◆ TASK ITEM
Starting at the line with "and we can connect" and going on through the line with "what went wrong.", reproduce each line in the records below exactly and nothing more.

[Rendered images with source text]
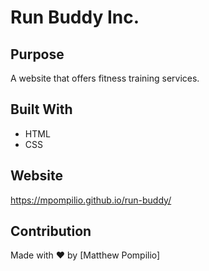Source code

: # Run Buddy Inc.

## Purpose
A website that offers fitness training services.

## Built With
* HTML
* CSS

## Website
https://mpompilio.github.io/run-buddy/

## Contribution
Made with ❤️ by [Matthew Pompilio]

---

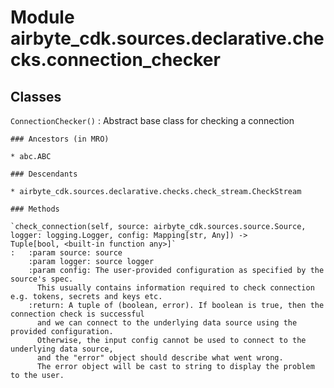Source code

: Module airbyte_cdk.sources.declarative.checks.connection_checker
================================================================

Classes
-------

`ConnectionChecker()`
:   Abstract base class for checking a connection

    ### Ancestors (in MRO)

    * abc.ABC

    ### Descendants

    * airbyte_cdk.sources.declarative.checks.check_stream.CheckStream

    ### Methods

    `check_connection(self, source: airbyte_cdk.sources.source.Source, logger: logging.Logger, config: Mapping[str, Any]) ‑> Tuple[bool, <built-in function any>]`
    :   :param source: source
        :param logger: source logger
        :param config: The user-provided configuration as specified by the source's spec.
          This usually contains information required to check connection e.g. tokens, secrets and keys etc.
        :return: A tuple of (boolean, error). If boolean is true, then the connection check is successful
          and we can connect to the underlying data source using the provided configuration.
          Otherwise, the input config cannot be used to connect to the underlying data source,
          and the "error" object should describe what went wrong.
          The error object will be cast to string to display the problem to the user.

◆ RESPONSE AREA
          and we can connect to the underlying data source using the provided configuration.
          Otherwise, the input config cannot be used to connect to the underlying data source,
          and the "error" object should describe what went wrong.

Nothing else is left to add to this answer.